Hock lingered, and then went outside and leaned over the rail to look at the flour sacks quivering under the veranda, the squirming snakes inside. The sacks from Malabo were stamped with the shield logo and the words L’Agence Anonyme.

“I wish I had something to give you,” Hock said when he reentered the hut.

“You have given Malabo everything you had,” Gala said. “Your food has been eaten. Your money has been eaten. Your hope, too, all gone. We have eaten you.”

That made him remember why he had come. He knelt before Zizi and whispered, “The letter — did you post it?”

Her hands had slipped from her face as she’d watched him talk with Gala, but now with her fingers splayed, she covered her face again and began to cry.

And Hock thought: Why am I even asking? I don’t deserve for the letter to have been mailed. I’m responsible for this skinny bruised girl lying here, her cracked lips, her swollen eyes, the scales of dried blood peeling on her ears, and a much worse wound I can’t see that will never heal.

When he turned to go, gathering the sacks of snakes from the shade, Gala said, “Snake Man,” and nodded. “Behold, I send you forth as sheep in the midst of wolves. Be ye therefore wise as a serpent.” He leaned to kiss her, but she hissed into his ear, “The people are hungry. They will do anything.”

He wanted to say: Until I saw Zizi, I doubted that. Now I am prepared to believe anything.

But Zizi was better than yesterday, so he was hopeful for tomorrow. Still, given that he had sent her to the boma, he felt he did not deserve to be rescued.

“We are in God’s hands,” Gala said.

That was like surrender. Any mention of God filled him with despair.

Manyenga was waiting for him at his hut when he returned from Gala’s. Odd, the big man standing in the heat, because he seldom left his compound these days. He was someone who had plenty of food, and he guarded it.

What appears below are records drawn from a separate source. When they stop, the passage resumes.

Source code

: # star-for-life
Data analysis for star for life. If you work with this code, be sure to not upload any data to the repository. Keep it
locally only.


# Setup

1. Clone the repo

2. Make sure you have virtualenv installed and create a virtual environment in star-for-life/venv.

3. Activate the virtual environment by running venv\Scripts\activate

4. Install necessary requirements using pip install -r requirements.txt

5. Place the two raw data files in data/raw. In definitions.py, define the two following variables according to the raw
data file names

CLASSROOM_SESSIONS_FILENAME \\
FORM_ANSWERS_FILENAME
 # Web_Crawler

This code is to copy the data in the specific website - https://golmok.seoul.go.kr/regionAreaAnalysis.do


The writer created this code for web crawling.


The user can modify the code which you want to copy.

“I hope you have something delicious in your gunny sacks,” Manyenga said.

“We shall see,” Hock said.

“I like the way you say that. Not yes, not no. Like a wise man.”

“That’s me, Festus.”

Manyenga said, “I have arranged a ceremony.”

“What ceremony?”

“To make you our chief.”

“But I’m already your chief,” Hock said in a weary voice, slinging the sacks onto his veranda.

“Of course, but we must have a proper ceremony, with dancers and drummers and music. That old blind man Wellington can play the mbira with his fingers. And then the voyage in a canoe. The float on the river.”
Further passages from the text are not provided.